RECORDS FOR THIS EXERCISE START

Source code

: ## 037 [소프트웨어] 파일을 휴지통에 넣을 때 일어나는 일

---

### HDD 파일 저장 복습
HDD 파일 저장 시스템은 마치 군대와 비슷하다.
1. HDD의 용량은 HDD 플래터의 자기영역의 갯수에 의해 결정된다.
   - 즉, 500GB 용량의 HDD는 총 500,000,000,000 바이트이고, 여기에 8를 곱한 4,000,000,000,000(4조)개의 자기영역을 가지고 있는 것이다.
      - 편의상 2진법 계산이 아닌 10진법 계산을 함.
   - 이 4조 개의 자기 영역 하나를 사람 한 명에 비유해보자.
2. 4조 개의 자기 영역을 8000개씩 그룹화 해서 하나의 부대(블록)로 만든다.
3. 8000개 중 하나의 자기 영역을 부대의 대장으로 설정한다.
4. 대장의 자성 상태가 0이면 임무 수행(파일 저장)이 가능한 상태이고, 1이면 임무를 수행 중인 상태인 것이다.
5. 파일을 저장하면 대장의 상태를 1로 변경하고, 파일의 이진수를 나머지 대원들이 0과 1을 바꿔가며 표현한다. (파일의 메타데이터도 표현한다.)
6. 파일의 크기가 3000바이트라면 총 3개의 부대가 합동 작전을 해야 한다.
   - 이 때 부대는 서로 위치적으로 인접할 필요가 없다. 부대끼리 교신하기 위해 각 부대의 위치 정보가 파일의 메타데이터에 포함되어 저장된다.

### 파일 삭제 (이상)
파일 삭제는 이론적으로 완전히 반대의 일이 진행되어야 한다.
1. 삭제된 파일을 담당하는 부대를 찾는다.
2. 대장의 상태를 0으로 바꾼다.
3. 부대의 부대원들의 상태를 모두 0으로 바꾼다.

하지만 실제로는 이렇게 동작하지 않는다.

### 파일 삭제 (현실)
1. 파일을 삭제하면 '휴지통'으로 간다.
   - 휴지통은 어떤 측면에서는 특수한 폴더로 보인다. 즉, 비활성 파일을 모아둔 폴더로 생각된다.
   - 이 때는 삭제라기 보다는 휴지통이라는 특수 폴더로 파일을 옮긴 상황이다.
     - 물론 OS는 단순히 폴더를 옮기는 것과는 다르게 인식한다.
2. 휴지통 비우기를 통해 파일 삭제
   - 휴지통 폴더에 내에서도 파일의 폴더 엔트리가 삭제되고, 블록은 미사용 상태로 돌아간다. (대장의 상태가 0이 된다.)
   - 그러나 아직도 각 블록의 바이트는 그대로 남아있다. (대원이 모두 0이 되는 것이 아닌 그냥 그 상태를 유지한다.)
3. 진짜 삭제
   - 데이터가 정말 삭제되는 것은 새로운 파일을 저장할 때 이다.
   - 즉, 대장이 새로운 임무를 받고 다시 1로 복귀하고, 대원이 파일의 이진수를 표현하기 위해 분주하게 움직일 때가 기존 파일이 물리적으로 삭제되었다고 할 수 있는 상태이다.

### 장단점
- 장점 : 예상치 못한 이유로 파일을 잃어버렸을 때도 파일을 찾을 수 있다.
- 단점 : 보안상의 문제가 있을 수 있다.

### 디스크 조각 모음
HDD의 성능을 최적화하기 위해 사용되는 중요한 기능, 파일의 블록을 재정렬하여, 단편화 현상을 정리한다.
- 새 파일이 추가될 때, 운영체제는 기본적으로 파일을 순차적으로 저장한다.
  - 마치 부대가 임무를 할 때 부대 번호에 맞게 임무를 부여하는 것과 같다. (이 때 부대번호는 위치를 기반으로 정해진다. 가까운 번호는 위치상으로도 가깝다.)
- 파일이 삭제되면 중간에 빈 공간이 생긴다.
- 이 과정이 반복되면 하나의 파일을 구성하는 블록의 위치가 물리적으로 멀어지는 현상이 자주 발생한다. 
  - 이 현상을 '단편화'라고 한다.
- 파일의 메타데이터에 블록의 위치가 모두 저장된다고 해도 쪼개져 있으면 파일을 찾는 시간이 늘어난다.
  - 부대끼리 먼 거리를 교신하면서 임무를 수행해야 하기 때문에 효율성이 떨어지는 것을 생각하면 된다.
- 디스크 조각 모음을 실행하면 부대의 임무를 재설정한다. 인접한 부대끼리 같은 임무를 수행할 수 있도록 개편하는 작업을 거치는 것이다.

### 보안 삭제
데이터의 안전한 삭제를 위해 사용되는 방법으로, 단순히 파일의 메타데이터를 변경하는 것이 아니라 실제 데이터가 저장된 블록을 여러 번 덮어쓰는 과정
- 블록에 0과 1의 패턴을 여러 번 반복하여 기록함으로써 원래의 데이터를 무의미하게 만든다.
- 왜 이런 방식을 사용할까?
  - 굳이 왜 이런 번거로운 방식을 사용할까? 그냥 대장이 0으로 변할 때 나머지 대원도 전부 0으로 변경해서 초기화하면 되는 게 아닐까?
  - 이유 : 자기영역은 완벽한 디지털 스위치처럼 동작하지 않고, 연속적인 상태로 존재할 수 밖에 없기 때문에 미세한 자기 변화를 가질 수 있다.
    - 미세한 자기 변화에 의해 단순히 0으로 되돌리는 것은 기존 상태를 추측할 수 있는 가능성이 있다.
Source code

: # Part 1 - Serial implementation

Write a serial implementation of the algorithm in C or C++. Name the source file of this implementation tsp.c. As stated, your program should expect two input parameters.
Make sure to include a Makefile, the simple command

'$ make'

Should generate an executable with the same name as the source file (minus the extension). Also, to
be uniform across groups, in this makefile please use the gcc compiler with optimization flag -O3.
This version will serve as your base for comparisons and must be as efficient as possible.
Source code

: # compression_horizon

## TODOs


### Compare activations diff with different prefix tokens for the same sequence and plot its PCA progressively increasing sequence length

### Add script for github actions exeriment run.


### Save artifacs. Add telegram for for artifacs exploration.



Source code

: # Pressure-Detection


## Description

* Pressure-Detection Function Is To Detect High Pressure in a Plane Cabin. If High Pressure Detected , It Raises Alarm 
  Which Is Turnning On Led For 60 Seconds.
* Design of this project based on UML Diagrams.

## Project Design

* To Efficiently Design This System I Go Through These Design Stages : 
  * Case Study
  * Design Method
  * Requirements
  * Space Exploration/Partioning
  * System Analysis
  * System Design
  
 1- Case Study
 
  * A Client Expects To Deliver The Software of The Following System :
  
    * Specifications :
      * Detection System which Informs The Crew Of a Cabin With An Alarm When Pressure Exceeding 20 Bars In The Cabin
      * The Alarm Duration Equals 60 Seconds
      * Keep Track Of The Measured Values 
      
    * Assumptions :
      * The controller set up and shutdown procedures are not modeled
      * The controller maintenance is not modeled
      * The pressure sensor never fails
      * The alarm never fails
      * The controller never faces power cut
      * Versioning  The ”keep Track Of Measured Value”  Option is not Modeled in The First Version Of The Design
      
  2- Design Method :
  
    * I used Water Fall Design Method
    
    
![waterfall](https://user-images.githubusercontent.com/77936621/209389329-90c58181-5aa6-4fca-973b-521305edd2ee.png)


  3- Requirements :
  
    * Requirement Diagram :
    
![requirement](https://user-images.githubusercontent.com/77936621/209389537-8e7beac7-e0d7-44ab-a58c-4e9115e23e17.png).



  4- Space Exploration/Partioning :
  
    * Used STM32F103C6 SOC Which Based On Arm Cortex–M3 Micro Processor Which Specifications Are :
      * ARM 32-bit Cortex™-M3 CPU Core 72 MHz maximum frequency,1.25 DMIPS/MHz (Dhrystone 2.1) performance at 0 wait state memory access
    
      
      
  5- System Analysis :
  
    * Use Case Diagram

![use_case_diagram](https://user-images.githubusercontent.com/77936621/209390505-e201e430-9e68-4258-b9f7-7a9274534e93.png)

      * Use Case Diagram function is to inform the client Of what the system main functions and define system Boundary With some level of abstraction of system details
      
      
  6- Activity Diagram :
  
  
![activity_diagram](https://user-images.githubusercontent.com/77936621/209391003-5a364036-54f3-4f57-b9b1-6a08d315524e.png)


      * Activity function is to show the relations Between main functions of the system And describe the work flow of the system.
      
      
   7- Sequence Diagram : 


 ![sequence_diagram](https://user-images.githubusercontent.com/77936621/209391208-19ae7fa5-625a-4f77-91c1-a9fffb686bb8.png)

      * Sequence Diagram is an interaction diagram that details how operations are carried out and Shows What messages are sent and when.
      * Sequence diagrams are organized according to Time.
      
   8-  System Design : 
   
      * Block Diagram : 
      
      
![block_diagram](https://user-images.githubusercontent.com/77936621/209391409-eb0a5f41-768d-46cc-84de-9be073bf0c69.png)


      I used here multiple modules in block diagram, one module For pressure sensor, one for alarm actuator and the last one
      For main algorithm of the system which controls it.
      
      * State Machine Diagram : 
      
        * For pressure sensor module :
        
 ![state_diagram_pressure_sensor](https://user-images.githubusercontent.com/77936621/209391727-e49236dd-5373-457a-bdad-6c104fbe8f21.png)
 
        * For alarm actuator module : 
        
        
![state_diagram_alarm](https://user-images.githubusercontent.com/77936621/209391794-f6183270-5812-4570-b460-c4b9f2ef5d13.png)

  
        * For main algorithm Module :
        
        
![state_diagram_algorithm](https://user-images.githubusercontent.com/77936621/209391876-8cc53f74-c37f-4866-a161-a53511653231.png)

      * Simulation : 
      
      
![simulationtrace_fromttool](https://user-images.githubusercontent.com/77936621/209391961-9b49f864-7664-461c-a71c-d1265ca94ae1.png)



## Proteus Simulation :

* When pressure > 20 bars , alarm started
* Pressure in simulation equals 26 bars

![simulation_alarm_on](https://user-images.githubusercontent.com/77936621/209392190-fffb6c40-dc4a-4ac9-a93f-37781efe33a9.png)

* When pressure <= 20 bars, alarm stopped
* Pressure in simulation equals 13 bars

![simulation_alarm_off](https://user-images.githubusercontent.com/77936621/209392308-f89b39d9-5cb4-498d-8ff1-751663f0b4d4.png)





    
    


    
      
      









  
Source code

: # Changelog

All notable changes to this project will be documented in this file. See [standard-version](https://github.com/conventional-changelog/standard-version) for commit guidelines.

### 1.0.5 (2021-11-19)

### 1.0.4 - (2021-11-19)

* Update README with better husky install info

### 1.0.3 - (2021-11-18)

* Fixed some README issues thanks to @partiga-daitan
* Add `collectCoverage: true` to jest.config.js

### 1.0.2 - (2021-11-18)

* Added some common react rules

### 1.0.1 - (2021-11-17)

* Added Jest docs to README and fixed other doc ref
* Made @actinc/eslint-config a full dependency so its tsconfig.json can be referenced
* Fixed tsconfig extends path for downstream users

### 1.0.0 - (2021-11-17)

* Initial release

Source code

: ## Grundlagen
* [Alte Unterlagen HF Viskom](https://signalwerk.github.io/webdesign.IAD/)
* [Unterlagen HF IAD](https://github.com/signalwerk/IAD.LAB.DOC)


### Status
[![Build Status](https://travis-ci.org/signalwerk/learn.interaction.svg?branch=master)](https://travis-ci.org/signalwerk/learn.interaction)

RECORDS FOR THIS EXERCISE END

ACTION ITEM -> Copy all lines from the material that contain "Added".

WRITTEN SOLUTION ->
* Added some common react rules
* Added Jest docs to README and fixed other doc ref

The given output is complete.